§ **Extracted information**
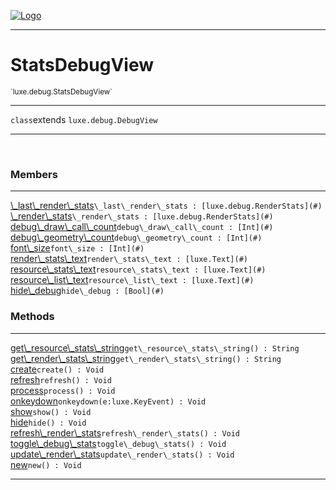 
[![Logo](../../../images/logo.png)](../../../api/index.html)

---



<h1>StatsDebugView</h1>
<small>`luxe.debug.StatsDebugView`</small>



---

`class`extends <code><span>luxe.debug.DebugView</span></code>

---

&nbsp;
&nbsp;



<h3>Members</h3> <hr/><span class="member apipage">
                <a name="_last_render_stats"><a class="lift" href="#_last_render_stats">\_last\_render\_stats</a></a><code class="signature apipage">\_last\_render\_stats : [luxe.debug.RenderStats](#)</code><br/></span>
            <span class="small_desc_flat"></span><span class="member apipage">
                <a name="_render_stats"><a class="lift" href="#_render_stats">\_render\_stats</a></a><code class="signature apipage">\_render\_stats : [luxe.debug.RenderStats](#)</code><br/></span>
            <span class="small_desc_flat"></span><span class="member apipage">
                <a name="debug_draw_call_count"><a class="lift" href="#debug_draw_call_count">debug\_draw\_call\_count</a></a><code class="signature apipage">debug\_draw\_call\_count : [Int](#)</code><br/></span>
            <span class="small_desc_flat"></span><span class="member apipage">
                <a name="debug_geometry_count"><a class="lift" href="#debug_geometry_count">debug\_geometry\_count</a></a><code class="signature apipage">debug\_geometry\_count : [Int](#)</code><br/></span>
            <span class="small_desc_flat"></span><span class="member apipage">
                <a name="font_size"><a class="lift" href="#font_size">font\_size</a></a><code class="signature apipage">font\_size : [Int](#)</code><br/></span>
            <span class="small_desc_flat"></span><span class="member apipage">
                <a name="render_stats_text"><a class="lift" href="#render_stats_text">render\_stats\_text</a></a><code class="signature apipage">render\_stats\_text : [luxe.Text](#)</code><br/></span>
            <span class="small_desc_flat"></span><span class="member apipage">
                <a name="resource_stats_text"><a class="lift" href="#resource_stats_text">resource\_stats\_text</a></a><code class="signature apipage">resource\_stats\_text : [luxe.Text](#)</code><br/></span>
            <span class="small_desc_flat"></span><span class="member apipage">
                <a name="resource_list_text"><a class="lift" href="#resource_list_text">resource\_list\_text</a></a><code class="signature apipage">resource\_list\_text : [luxe.Text](#)</code><br/></span>
            <span class="small_desc_flat"></span><span class="member apipage">
                <a name="hide_debug"><a class="lift" href="#hide_debug">hide\_debug</a></a><code class="signature apipage">hide\_debug : [Bool](#)</code><br/></span>
            <span class="small_desc_flat"></span>





<h3>Methods</h3> <hr/><span class="method apipage">
            <a name="get_resource_stats_string"><a class="lift" href="#get_resource_stats_string">get\_resource\_stats\_string</a></a><code class="signature apipage">get\_resource\_stats\_string() : String</code><br/><span class="small_desc_flat"></span>
        </span>
    <span class="method apipage">
            <a name="get_render_stats_string"><a class="lift" href="#get_render_stats_string">get\_render\_stats\_string</a></a><code class="signature apipage">get\_render\_stats\_string() : String</code><br/><span class="small_desc_flat"></span>
        </span>
    <span class="method apipage">
            <a name="create"><a class="lift" href="#create">create</a></a><code class="signature apipage">create() : Void</code><br/><span class="small_desc_flat"></span>
        </span>
    <span class="method apipage">
            <a name="refresh"><a class="lift" href="#refresh">refresh</a></a><code class="signature apipage">refresh() : Void</code><br/><span class="small_desc_flat"></span>
        </span>
    <span class="method apipage">
            <a name="process"><a class="lift" href="#process">process</a></a><code class="signature apipage">process() : Void</code><br/><span class="small_desc_flat"></span>
        </span>
    <span class="method apipage">
            <a name="onkeydown"><a class="lift" href="#onkeydown">onkeydown</a></a><code class="signature apipage">onkeydown(e:luxe.KeyEvent<span></span>) : Void</code><br/><span class="small_desc_flat"></span>
        </span>
    <span class="method apipage">
            <a name="show"><a class="lift" href="#show">show</a></a><code class="signature apipage">show() : Void</code><br/><span class="small_desc_flat"></span>
        </span>
    <span class="method apipage">
            <a name="hide"><a class="lift" href="#hide">hide</a></a><code class="signature apipage">hide() : Void</code><br/><span class="small_desc_flat"></span>
        </span>
    <span class="method apipage">
            <a name="refresh_render_stats"><a class="lift" href="#refresh_render_stats">refresh\_render\_stats</a></a><code class="signature apipage">refresh\_render\_stats() : Void</code><br/><span class="small_desc_flat"></span>
        </span>
    <span class="method apipage">
            <a name="toggle_debug_stats"><a class="lift" href="#toggle_debug_stats">toggle\_debug\_stats</a></a><code class="signature apipage">toggle\_debug\_stats() : Void</code><br/><span class="small_desc_flat"></span>
        </span>
    <span class="method apipage">
            <a name="update_render_stats"><a class="lift" href="#update_render_stats">update\_render\_stats</a></a><code class="signature apipage">update\_render\_stats() : Void</code><br/><span class="small_desc_flat"></span>
        </span>
    <span class="method apipage">
            <a name="new"><a class="lift" href="#new">new</a></a><code class="signature apipage">new() : Void</code><br/><span class="small_desc_flat"></span>
        </span>
    





---

&nbsp;
&nbsp;
&nbsp;
&nbsp;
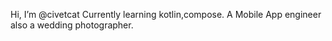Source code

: Hi, I’m @civetcat
Currently learning kotlin,compose.
A Mobile App engineer also a wedding photographer.
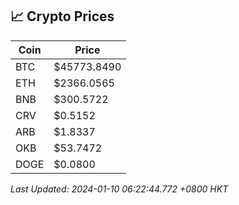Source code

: ## 📈 Crypto Prices

| Coin | Price |
| ---- | ----- |
| BTC | $45773.8490 |
| ETH | $2366.0565 |
| BNB | $300.5722 |
| CRV | $0.5152 |
| ARB | $1.8337 |
| OKB | $53.7472 |
| DOGE | $0.0800 |

_Last Updated: 2024-01-10 06:22:44.772 +0800 HKT_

§ **Task prompt**
Check each line of the data above, and please copy the ones in which the string "Text" occurs.

§ **Result**
                <a name="render_stats_text"><a class="lift" href="#render_stats_text">render\_stats\_text</a></a><code class="signature apipage">render\_stats\_text : [luxe.Text](#)</code><br/></span>
                <a name="resource_stats_text"><a class="lift" href="#resource_stats_text">resource\_stats\_text</a></a><code class="signature apipage">resource\_stats\_text : [luxe.Text](#)</code><br/></span>
                <a name="resource_list_text"><a class="lift" href="#resource_list_text">resource\_list\_text</a></a><code class="signature apipage">resource\_list\_text : [luxe.Text](#)</code><br/></span>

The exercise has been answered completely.